### Brief
Every line of the material must be copied exactly.

### Records to process
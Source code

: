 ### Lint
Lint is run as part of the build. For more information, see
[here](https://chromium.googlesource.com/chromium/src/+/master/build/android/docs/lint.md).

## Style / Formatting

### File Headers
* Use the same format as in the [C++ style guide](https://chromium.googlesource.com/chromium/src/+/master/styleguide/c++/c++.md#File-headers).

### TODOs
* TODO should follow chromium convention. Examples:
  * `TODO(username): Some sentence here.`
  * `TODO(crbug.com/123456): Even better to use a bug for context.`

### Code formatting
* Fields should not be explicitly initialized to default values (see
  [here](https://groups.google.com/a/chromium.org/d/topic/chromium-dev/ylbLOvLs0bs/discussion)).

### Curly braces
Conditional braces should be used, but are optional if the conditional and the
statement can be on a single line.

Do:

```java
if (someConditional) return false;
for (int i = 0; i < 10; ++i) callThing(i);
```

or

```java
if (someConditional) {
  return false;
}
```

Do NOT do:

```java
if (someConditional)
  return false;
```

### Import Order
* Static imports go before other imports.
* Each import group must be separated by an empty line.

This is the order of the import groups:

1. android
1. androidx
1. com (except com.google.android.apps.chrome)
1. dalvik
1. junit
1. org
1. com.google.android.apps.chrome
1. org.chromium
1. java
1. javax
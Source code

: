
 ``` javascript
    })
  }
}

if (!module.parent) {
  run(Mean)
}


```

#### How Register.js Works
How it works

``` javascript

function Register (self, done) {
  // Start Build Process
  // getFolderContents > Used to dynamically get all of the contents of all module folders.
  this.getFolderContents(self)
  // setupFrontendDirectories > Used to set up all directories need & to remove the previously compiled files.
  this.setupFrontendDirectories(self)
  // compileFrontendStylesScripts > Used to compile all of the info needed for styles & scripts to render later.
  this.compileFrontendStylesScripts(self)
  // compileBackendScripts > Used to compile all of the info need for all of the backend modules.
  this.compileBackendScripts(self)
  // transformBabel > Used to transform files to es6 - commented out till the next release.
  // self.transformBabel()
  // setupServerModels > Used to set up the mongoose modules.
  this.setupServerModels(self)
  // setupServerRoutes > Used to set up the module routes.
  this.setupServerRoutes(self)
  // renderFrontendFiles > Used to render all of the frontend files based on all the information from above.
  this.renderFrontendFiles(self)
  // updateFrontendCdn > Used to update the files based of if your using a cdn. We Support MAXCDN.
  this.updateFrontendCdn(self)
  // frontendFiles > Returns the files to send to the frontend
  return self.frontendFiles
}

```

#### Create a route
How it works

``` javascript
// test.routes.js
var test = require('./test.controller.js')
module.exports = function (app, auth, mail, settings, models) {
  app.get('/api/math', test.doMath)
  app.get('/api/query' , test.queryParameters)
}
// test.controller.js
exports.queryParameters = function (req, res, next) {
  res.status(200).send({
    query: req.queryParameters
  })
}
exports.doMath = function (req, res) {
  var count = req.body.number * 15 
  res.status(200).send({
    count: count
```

### Result for this task
Source code

: ### Lint
Lint is run as part of the build. For more information, see
[here](https://chromium.googlesource.com/chromium/src/+/master/build/android/docs/lint.md).

## Style / Formatting

### File Headers
* Use the same format as in the [C++ style guide](https://chromium.googlesource.com/chromium/src/+/master/styleguide/c++/c++.md#File-headers).

### TODOs
* TODO should follow chromium convention. Examples:
  * `TODO(username): Some sentence here.`
  * `TODO(crbug.com/123456): Even better to use a bug for context.`

### Code formatting
* Fields should not be explicitly initialized to default values (see
  [here](https://groups.google.com/a/chromium.org/d/topic/chromium-dev/ylbLOvLs0bs/discussion)).

### Curly braces
Conditional braces should be used, but are optional if the conditional and the
statement can be on a single line.

Do:

```java
if (someConditional) return false;
for (int i = 0; i < 10; ++i) callThing(i);
```

or

```java
if (someConditional) {
  return false;
}
```

Do NOT do:

```java
if (someConditional)
  return false;
```

### Import Order
* Static imports go before other imports.
* Each import group must be separated by an empty line.

This is the order of the import groups:

1. android
1. androidx
1. com (except com.google.android.apps.chrome)
1. dalvik
1. junit
1. org
1. com.google.android.apps.chrome
1. org.chromium
1. java
1. javax
Source code

:
 ``` javascript
    })
  }
}

if (!module.parent) {
  run(Mean)
}


```

#### How Register.js Works
How it works

``` javascript

function Register (self, done) {
  // Start Build Process
  // getFolderContents > Used to dynamically get all of the contents of all module folders.
  this.getFolderContents(self)
  // setupFrontendDirectories > Used to set up all directories need & to remove the previously compiled files.
  this.setupFrontendDirectories(self)
  // compileFrontendStylesScripts > Used to compile all of the info needed for styles & scripts to render later.
  this.compileFrontendStylesScripts(self)
  // compileBackendScripts > Used to compile all of the info need for all of the backend modules.
  this.compileBackendScripts(self)
  // transformBabel > Used to transform files to es6 - commented out till the next release.
  // self.transformBabel()
  // setupServerModels > Used to set up the mongoose modules.
  this.setupServerModels(self)
  // setupServerRoutes > Used to set up the module routes.
  this.setupServerRoutes(self)
  // renderFrontendFiles > Used to render all of the frontend files based on all the information from above.
  this.renderFrontendFiles(self)
  // updateFrontendCdn > Used to update the files based of if your using a cdn. We Support MAXCDN.
  this.updateFrontendCdn(self)
  // frontendFiles > Returns the files to send to the frontend
  return self.frontendFiles
}

```

#### Create a route
How it works

``` javascript
// test.routes.js
var test = require('./test.controller.js')
module.exports = function (app, auth, mail, settings, models) {
  app.get('/api/math', test.doMath)
  app.get('/api/query' , test.queryParameters)
}
// test.controller.js
exports.queryParameters = function (req, res, next) {
  res.status(200).send({
    query: req.queryParameters
  })
}
exports.doMath = function (req, res) {
  var count = req.body.number * 15 
  res.status(200).send({
    count: count
```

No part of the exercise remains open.